• _Task requirements_: Below are records. Count every line containing the word "EntityFrameworkCore" and give the number alone.

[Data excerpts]

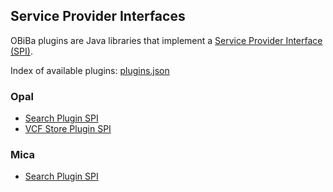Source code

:## Service Provider Interfaces

OBiBa plugins are Java libraries that implement a [Service Provider Interface (SPI)](https://docs.oracle.com/javase/tutorial/sound/SPI-intro.html).

Index of available plugins: [plugins.json](plugins.json)

### Opal

* [Search Plugin SPI](https://github.com/obiba/opal/tree/master/opal-spi/src/main/java/org/obiba/opal/spi/search)
* [VCF Store Plugin SPI](https://github.com/obiba/opal/tree/master/opal-spi/src/main/java/org/obiba/opal/spi/vcf)

### Mica

* [Search Plugin SPI](https://github.com/obiba/mica2/tree/master/mica-spi/src/main/java/org/obiba/mica/spi/search)
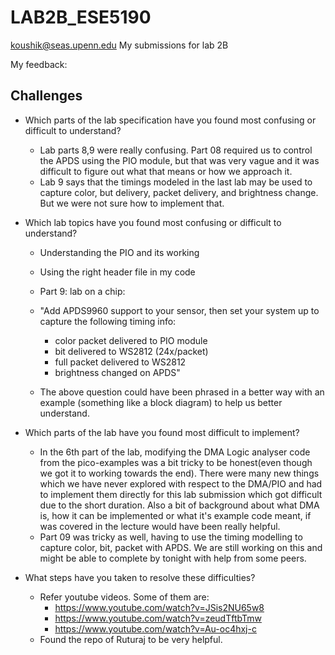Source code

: # LAB2B_ESE5190

koushik@seas.upenn.edu
My submissions for lab 2B


My feedback:
## Challenges
- Which parts of the lab specification have you found most confusing or difficult to understand?

  - Lab parts 8,9 were really confusing. Part 08 required us to control the APDS using the PIO module, but that was very vague and it was difficult to figure out what that means or how we approach it. 
  - Lab 9 says that the timings modeled in the last lab may be used to capture color, but delivery, packet delivery, and brightness change. But we were not sure how to implement that.

- Which lab topics have you found most confusing or difficult to understand?

  - Understanding the PIO and its working
  - Using the right header file in my code
  - Part 9: lab on a chip:
  - "Add APDS9960 support to your sensor, then set your system up to capture the following timing info:
    - color packet delivered to PIO module
    - bit delivered to WS2812 (24x/packet)
    - full packet delivered to WS2812
    - brightness changed on APDS"

  - The above question could have been phrased in a better way with an example (something like a block diagram) to help us better understand.

- Which parts of the lab have you found most difficult to implement? 
  
  - In the 6th part of the lab, modifying the DMA Logic analyser code from the pico-examples was a bit tricky to be honest(even though we got it to working towards the end). There were many new things which we have never explored with respect to the DMA/PIO and had to implement them directly for this lab submission which got difficult due to the short duration. Also a bit of background about what DMA is, how it can be implemented or what it's example code meant, if was covered in the lecture would have been really helpful.
  - Part 09 was tricky as well, having to use the timing modelling to capture color, bit, packet with APDS. We are still working on this and might be able to complete by tonight with help from some peers.

- What steps have you taken to resolve these difficulties?
  
  - Refer youtube videos. Some of them are:
    - https://www.youtube.com/watch?v=JSis2NU65w8
    - https://www.youtube.com/watch?v=zeudTftbTmw
    - https://www.youtube.com/watch?v=Au-oc4hxj-c
  - Found the repo of Ruturaj to be very helpful.
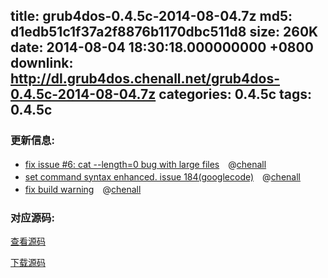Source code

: title: grub4dos-0.4.5c-2014-08-04.7z
md5: d1edb51c1f37a2f8876b1170dbc511d8
size: 260K
date: 2014-08-04 18:30:18.000000000 +0800
downlink: http://dl.grub4dos.chenall.net/grub4dos-0.4.5c-2014-08-04.7z
categories: 0.4.5c
tags: 0.4.5c
---


### 更新信息:
  * [fix issue #6: cat --length=0 bug with large files](https://github.com/chenall/grub4dos/commit/531d8bcaeb35f6ee3f09fc09e91bed0f7018ff8e)　@[chenall](https://github.com/chenall)
  * [set command syntax enhanced. issue 184(googlecode)](https://github.com/chenall/grub4dos/commit/58ee19fa468c130b20eac5af2115bfaf854e984c)　@[chenall](https://github.com/chenall)
  * [fix build warning](https://github.com/chenall/grub4dos/commit/bac07408ff8c81684ad8854d877314e6c49f8fe9)　@[chenall](https://github.com/chenall)

### 对应源码:
  [查看源码](https://github.com/chenall/grub4dos/tree/bac07408ff8c81684ad8854d877314e6c49f8fe9)

  [下载源码](https://github.com/chenall/grub4dos/archive/bac07408ff8c81684ad8854d877314e6c49f8fe9.zip)
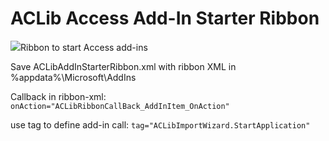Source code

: # ACLib Access Add-In Starter Ribbon

<image src="https://access-codelib.net/images/doc/AddInStarterRibbon_en.png">Ribbon to start Access add-ins</image>

Save ACLibAddInStarterRibbon.xml with ribbon XML in %appdata%\Microsoft\AddIns

Callback in ribbon-xml:
`onAction="ACLibRibbonCallBack_AddInItem_OnAction"`

use tag to define add-in call:
`tag="ACLibImportWizard.StartApplication"`

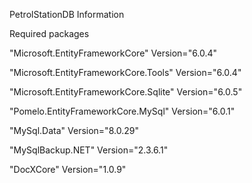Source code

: PetrolStationDB
Information

Required packages

"Microsoft.EntityFrameworkCore" Version="6.0.4"

"Microsoft.EntityFrameworkCore.Tools" Version="6.0.4"

"Microsoft.EntityFrameworkCore.Sqlite" Version="6.0.5"

"Pomelo.EntityFrameworkCore.MySql" Version="6.0.1"

"MySql.Data" Version="8.0.29"

"MySqlBackup.NET" Version="2.3.6.1"

"DocXCore" Version="1.0.9"
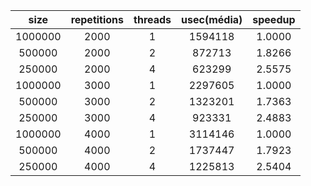 |size|repetitions|threads|usec(média)|speedup|
|:---:|:---:|:---:|:---:|:---:|
|1000000|2000|1|1594118|1.0000|
|500000|2000|2|872713|1.8266|
|250000|2000|4|623299|2.5575|
|1000000|3000|1|2297605|1.0000|
|500000|3000|2|1323201|1.7363|
|250000|3000|4|923331|2.4883|
|1000000|4000|1|3114146|1.0000|
|500000|4000|2|1737447|1.7923|
|250000|4000|4|1225813|2.5404|
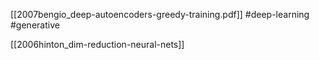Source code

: [[2007bengio_deep-autoencoders-greedy-training.pdf]]
#deep-learning #generative

[[2006hinton_dim-reduction-neural-nets]]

• _Answer for this exercise_: 4